Segunda-feira, 04 de julho de 2022
Matéria do Folhapress
Foto: Ascom
REINALDO
JOSÉ LOPES, SÃO CARLOS, SP (FOLHAPRESS) – O cardeal Cláudio Hummes, arcebispo emérito de
São Paulo, morreu nesta segunda (4), prestes a completar 88 anos.
Em nota em que confirmou o
falecimento, o arcebispo dom Odilo Scherer afirmou que o cardeal passava por
“prolongada enfermidade, que suportou com paciência e fé em Deus”.
Apontado como um dos principais
“candidatos a papa” do primeiro conclave do século 21, aquele que se seguiu à
morte de João Paulo 2º em 2005, o cardeal brasileiro acabou se tornando o
inspirador de um dos nomes papais mais surpreendentes da história da Igreja
Católica, o escolhido pelo argentino Jorge Mario Bergoglio, em 2013.
Hummes recontou a história da
seguinte maneira ao jornal italiano “La Stampa”: “Os votos convergiam para ele
[Bergoglio]. Ele estava muito introspectivo, silencioso. Quando as coisas
começaram a ficar um pouco mais perigosas para ele, eu o confortei. Depois,
houve o voto definitivo e começou um grande aplauso. Eu logo o abracei e
beijei. E lhe disse aquela frase, ‘Não se esqueça dos pobres’. Eu não tinha
preparado nada, mas naquele momento me veio do coração, com força, dizer-lhe
isso.”
É assim que dom Cláudio Hummes
provavelmente entrará para a história: como o cardeal que ajudou o novo papa a
escolher o nome Francisco, em homenagem ao “santo dos pobres” são Francisco de
Assis, na primeira vez que um pontífice se arriscou a usar essa designação.
Lembrar-se dos pobres e de são
Francisco foi algo extremamente natural vindo de um membro da ordem franciscana
(fundada pelo santo de Assis), como era o caso de Hummes.

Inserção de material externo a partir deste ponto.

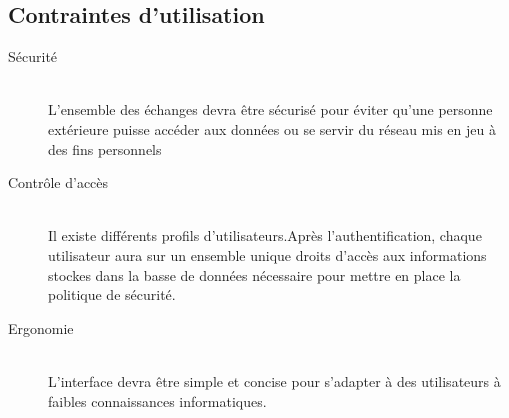 \subsection{Contraintes d'utilisation}

\begin{description}
	\item [Sécurité]\hfill\\
		L'ensemble des échanges devra être sécurisé pour éviter qu'une personne extérieure puisse accéder aux données ou se servir du réseau mis en jeu à des fins personnels\\

	\item [Contrôle d'accès]\hfill\\
		 Il existe différents profils d'utilisateurs.Après l'authentification, chaque utilisateur aura sur un ensemble unique droits d'accès aux informations stockes dans la basse de données nécessaire pour mettre en place la politique de sécurité.
 	
	\item [Ergonomie]\hfill\\
		L'interface devra être simple et concise pour s'adapter à des utilisateurs à faibles connaissances informatiques.\\
\end{description}	
	
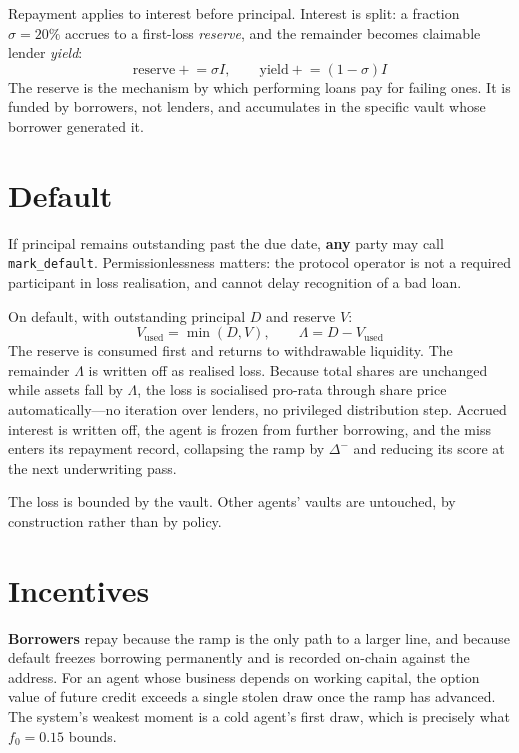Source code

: \documentclass[11pt,a4paper]{article}
\begin{document}
Repayment applies to interest before principal. Interest is split: a fraction
$\sigma = 20\%$ accrues to a first-loss \emph{reserve}, and the remainder becomes
claimable lender \emph{yield}:
\begin{equation}
\mathrm{reserve} \mathrel{+}= \sigma I,
\qquad
\mathrm{yield} \mathrel{+}= (1-\sigma) I
\end{equation}
The reserve is the mechanism by which performing loans pay for failing ones. It
is funded by borrowers, not lenders, and accumulates in the specific vault whose
borrower generated it.

\section{Default}
\label{sec:default}

If principal remains outstanding past the due date, \textbf{any} party may call
\texttt{mark\_default}. Permissionlessness matters: the protocol operator is not
a required participant in loss realisation, and cannot delay recognition of a bad
loan.

On default, with outstanding principal $D$ and reserve $V$:
\begin{equation}
V_{\mathrm{used}} = \min(D, V),
\qquad
\Lambda = D - V_{\mathrm{used}}
\end{equation}
The reserve is consumed first and returns to withdrawable liquidity. The
remainder $\Lambda$ is written off as realised loss. Because total shares are
unchanged while assets fall by $\Lambda$, the loss is socialised pro-rata through
share price automatically---no iteration over lenders, no privileged distribution
step. Accrued interest is written off, the agent is frozen from further
borrowing, and the miss enters its repayment record, collapsing the ramp by
$\Delta^{-}$ and reducing its score at the next underwriting pass.

The loss is bounded by the vault. Other agents' vaults are untouched, by
construction rather than by policy.

\section{Incentives}

\textbf{Borrowers} repay because the ramp is the only path to a larger line, and
because default freezes borrowing permanently and is recorded on-chain against
the address. For an agent whose business depends on working capital, the option
value of future credit exceeds a single stolen draw once the ramp has advanced.
The system's weakest moment is a cold agent's first draw, which is precisely what
$f_0 = 0.15$ bounds.
\end{document}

Nascido em 8 de agosto de 1934
numa família de lavradores de origem alemã de Montenegro, interior gaúcho, Auri
Affonso Hummes se tornou Cláudio Hummes ao virar franciscano e receber a ordenação
sacerdotal, poucos dias antes de completar 24 anos.
Professor de filosofia em
seminários e universidades gaúchas, o frade se especializou na questão
ecumênica (o diálogo entre as várias igrejas cristãs) e ocupou cargos
importantes na estrutura de sua ordem e na CNBB (Conferência Nacional dos
Bispos do Brasil) nos anos 1960 e 1970.
Mas foi a partir de 1975, com
sua ordenação como bispo coadjutor de Santo André, na Grande São Paulo, que o
jovem prelado passou a entrar em contato com o movimento sindical de operários
da região, que tentavam se organizar em desafio às limitações impostas pela
ditadura militar.
Oferecendo espaços da diocese
de Santo André para que os operários pudessem se organizar, o bispo se tornou
amigo do metalúrgico e futuro presidente Luiz Inácio Lula da Silva, além de se
aproximar da Teologia da Libertação, corrente de pensamento que defendia a
união entre fé e compromisso social e político.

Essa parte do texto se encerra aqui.